Perché sur le sommet d’une automobile
L’enfant rongeait un os malpropre
D’un air de grande satisfaction
Lorsqu’il eut fini
Il emmena son réverbère
Avec lui

Radiophage

Brutale éphémère...
Pas de temps à perdre... et il sauta sur le marchepied rouge.
Nous savons bien qu’il n’en est rien, nous le savons bien...

Allez, ris ! jeune fleur...
Un autre que moi fera de tes pétales
de tes pistils
de ta corolle rouge
un tapis de pleurs. La lingerie
froissée
exhalait un dernier soupir, sur le sol épandue.

8.07 : à cette heure, Avignon, rose déjà, Avignon tirée de son soleil
par le cri rauque et véloce du fer qui va son chemin,
dans la paume un brugnon de chair tendre...

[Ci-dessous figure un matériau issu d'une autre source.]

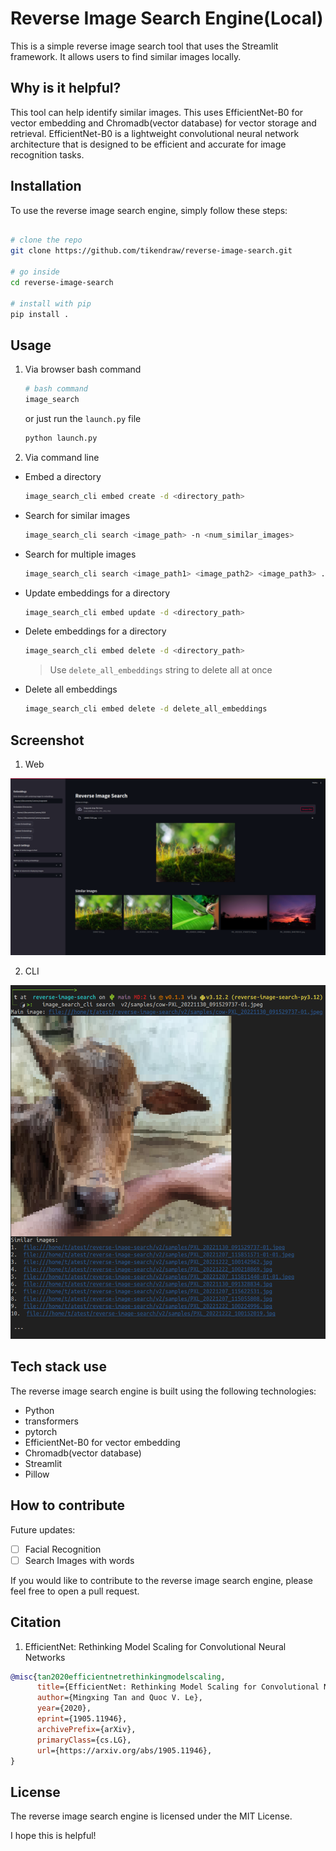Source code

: # Reverse Image Search Engine(Local)
This is a simple reverse image search tool that uses the Streamlit framework. It allows users to find similar images locally.

## Why is it helpful?
This tool can help identify similar images. This uses EfficientNet-B0 for vector embedding and Chromadb(vector database) for vector storage and retrieval. EfficientNet-B0 is a lightweight convolutional neural network architecture that is designed to be efficient and accurate for image recognition tasks. 

## Installation
To use the reverse image search engine, simply follow these steps:

```bash

# clone the repo
git clone https://github.com/tikendraw/reverse-image-search.git

# go inside
cd reverse-image-search

# install with pip
pip install . 

```

## Usage

1. Via browser
      bash command
      ```bash
      # bash command 
      image_search
      ```
      or just run the `launch.py` file
      ```bash
      python launch.py
      ```
2. Via command line

  * Embed a directory
    ```bash
    image_search_cli embed create -d <directory_path>
    ```
  * Search for similar images
    ```bash
    image_search_cli search <image_path> -n <num_similar_images>
    ``` 
  * Search for multiple images
    ```bash
    image_search_cli search <image_path1> <image_path2> <image_path3> ...
    ```
  * Update embeddings for a directory
    ```bash
    image_search_cli embed update -d <directory_path>
    ```
  * Delete embeddings for a directory
    ```bash
    image_search_cli embed delete -d <directory_path>
    ```
    > Use `delete_all_embeddings` string to delete all at once
  * Delete all embeddings
    ```bash
    image_search_cli embed delete -d delete_all_embeddings
    ```

## Screenshot
1. Web
<img src="./static/rev-image-search.jpg">

2. CLI
<img src="./static/rev-image-search-cli.jpg">


## Tech stack use
The reverse image search engine is built using the following technologies:

* Python
* transformers 
* pytorch 
* EfficientNet-B0 for vector embedding
* Chromadb(vector database)
* Streamlit
* Pillow


## How to contribute
Future updates:

- [ ] Facial Recognition
- [ ] Search Images with words

If you would like to contribute to the reverse image search engine, please feel free to open a pull request.


## Citation
1. EfficientNet: Rethinking Model Scaling for Convolutional Neural Networks


```bibtex
@misc{tan2020efficientnetrethinkingmodelscaling,
      title={EfficientNet: Rethinking Model Scaling for Convolutional Neural Networks}, 
      author={Mingxing Tan and Quoc V. Le},
      year={2020},
      eprint={1905.11946},
      archivePrefix={arXiv},
      primaryClass={cs.LG},
      url={https://arxiv.org/abs/1905.11946}, 
}
```


## License
The reverse image search engine is licensed under the MIT License.

I hope this is helpful!


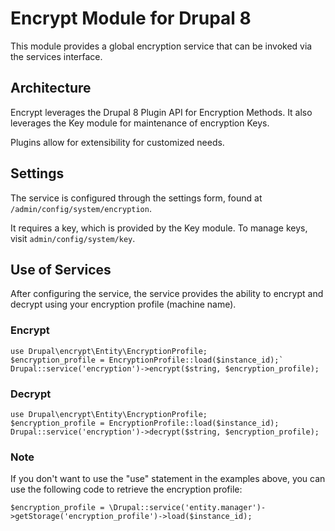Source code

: # Encrypt Module for Drupal 8

This module provides a global encryption service that can be invoked via the services interface.

## Architecture

Encrypt leverages the Drupal 8 Plugin API for Encryption Methods. It also leverages the Key module for maintenance of
encryption Keys. 

Plugins allow for extensibility for customized needs. 

## Settings

The service is configured through the settings form, found at `/admin/config/system/encryption`.

It requires a key, which is provided by the Key module. To manage keys, visit `admin/config/system/key`.

## Use of Services

After configuring the service, the service provides the ability to encrypt and decrypt using your encryption profile (machine name).

### Encrypt
```
use Drupal\encrypt\Entity\EncryptionProfile;
$encryption_profile = EncryptionProfile::load($instance_id);`
Drupal::service('encryption')->encrypt($string, $encryption_profile);
```

### Decrypt
```
use Drupal\encrypt\Entity\EncryptionProfile;
$encryption_profile = EncryptionProfile::load($instance_id);
Drupal::service('encryption')->decrypt($string, $encryption_profile);
```

### Note
If you don't want to use the "use" statement in the examples above, you can
use the following code to retrieve the encryption profile:

```
$encryption_profile = \Drupal::service('entity.manager')->getStorage('encryption_profile')->load($instance_id);
```
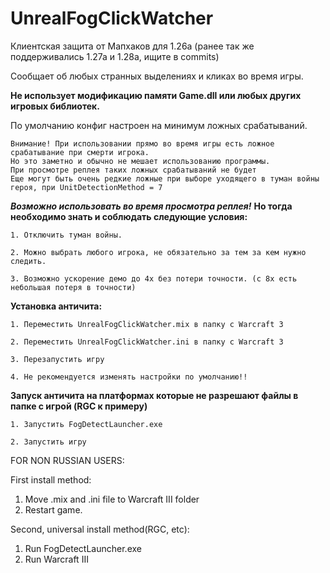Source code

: # UnrealFogClickWatcher
 
Клиентская защита от Мапхаков для 1.26a (ранее так же поддерживались 1.27а и 1.28а, ищите в commits)

Сообщает об любых странных выделениях и кликах во время игры. 

__Не использует модификацию памяти Game.dll или любых других игровых библиотек.__

По умолчанию конфиг настроен на минимум ложных срабатываний.

```
Внимание! При использовании прямо во время игры есть ложное срабатывание при смерти игрока. 
Но это заметно и обычно не мешает использованию программы.
При просмотре реплея таких ложных срабатываний не будет
Еще могут быть очень редкие ложные при выборе уходящего в туман войны героя, при UnitDetectionMethod = 7
```

***Возможно использовать во время просмотра реплея!***
**Но тогда необходимо знать и соблюдать следующие условия:**
```
1. Отключить туман войны.

2. Можно выбрать любого игрока, не обязательно за тем за кем нужно следить.

3. Возможно ускорение демо до 4х без потери точности. (с 8х есть небольшая потеря в точности)

```


**Установка античита:**

```
1. Переместить UnrealFogClickWatcher.mix в папку с Warcraft 3

2. Переместить UnrealFogClickWatcher.ini в папку с Warcraft 3

3. Перезапустить игру

4. Не рекомендуется изменять настройки по умолчанию!!
```


**Запуск античита на платформах
которые не разрешают файлы в папке с игрой (RGC к примеру)**

```
1. Запустить FogDetectLauncher.exe

2. Запустить игру
```

FOR NON RUSSIAN USERS:

First install method:

1. Move .mix and .ini file to Warcraft III folder
2. Restart game.

Second, universal install method(RGC, etc):

1. Run FogDetectLauncher.exe
2. Run Warcraft III
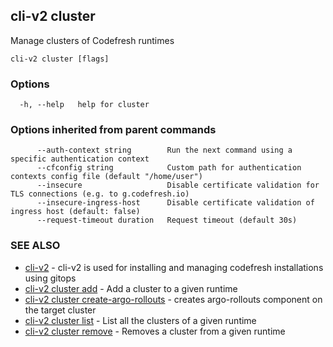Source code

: ## cli-v2 cluster

Manage clusters of Codefresh runtimes

```
cli-v2 cluster [flags]
```

### Options

```
  -h, --help   help for cluster
```

### Options inherited from parent commands

```
      --auth-context string        Run the next command using a specific authentication context
      --cfconfig string            Custom path for authentication contexts config file (default "/home/user")
      --insecure                   Disable certificate validation for TLS connections (e.g. to g.codefresh.io)
      --insecure-ingress-host      Disable certificate validation of ingress host (default: false)
      --request-timeout duration   Request timeout (default 30s)
```

### SEE ALSO

* [cli-v2](cli-v2.md)	 - cli-v2 is used for installing and managing codefresh installations using gitops
* [cli-v2 cluster add](cli-v2_cluster_add.md)	 - Add a cluster to a given runtime
* [cli-v2 cluster create-argo-rollouts](cli-v2_cluster_create-argo-rollouts.md)	 - creates argo-rollouts component on the target cluster
* [cli-v2 cluster list](cli-v2_cluster_list.md)	 - List all the clusters of a given runtime
* [cli-v2 cluster remove](cli-v2_cluster_remove.md)	 - Removes a cluster from a given runtime

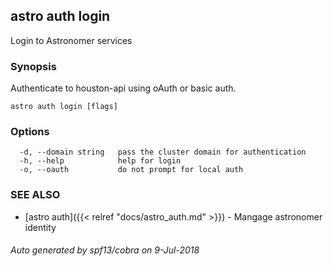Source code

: ## astro auth login

Login to Astronomer services

### Synopsis

Authenticate to houston-api using oAuth or basic auth.

```
astro auth login [flags]
```

### Options

```
  -d, --domain string   pass the cluster domain for authentication
  -h, --help            help for login
  -o, --oauth           do not prompt for local auth
```

### SEE ALSO

* [astro auth]({{< relref "docs/astro_auth.md" >}})	 - Mangage astronomer identity

###### Auto generated by spf13/cobra on 9-Jul-2018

Nous savons qu’il n’en est rien, nous le savons bien...
Et pourtant l’oreille piétinée, le fracas
de la gare soulevée de terre...

Nous le savons bien ! Dans le coquillage de plastique,
La voix d’un inconnu qui pleure, qui pleure
et qui grince une autre catastrophe,
à l’heure du viol...

Nous le savons bien, nous le savons bien...
Encore un tas d’or, allons !...
nue, ses jambes croisées, comme vivante...
Et alors ?

Et alors ?...

Nous le savons bien ! Pourquoi toujours sans cesse encore une fois
de plus
Nous le savons bien...

Transit

Je marche dans Toulouse et le soir me poursuit à grandes enjambées jusqu’à la place du Capitole, où il me rejoint enfin pour m’accabler d’une soudaine paresse.
Là se rencontrent tous les chemins, et à jamais s’arrêtent les paralytiques de toutes espèces ; au-delà, la Garonne presse son ventre gras contre les berges désertes et sans cesse se tourne et se retourne dans son lit, sans jamais parvenir à trouver le sommeil. Elle promène partout sa mauvaise humeur de dogue boueux mais cette méchanceté affectée n’effraie plus personne — pas même moi qui viens d’arriver et hésite encore à m’en retourner.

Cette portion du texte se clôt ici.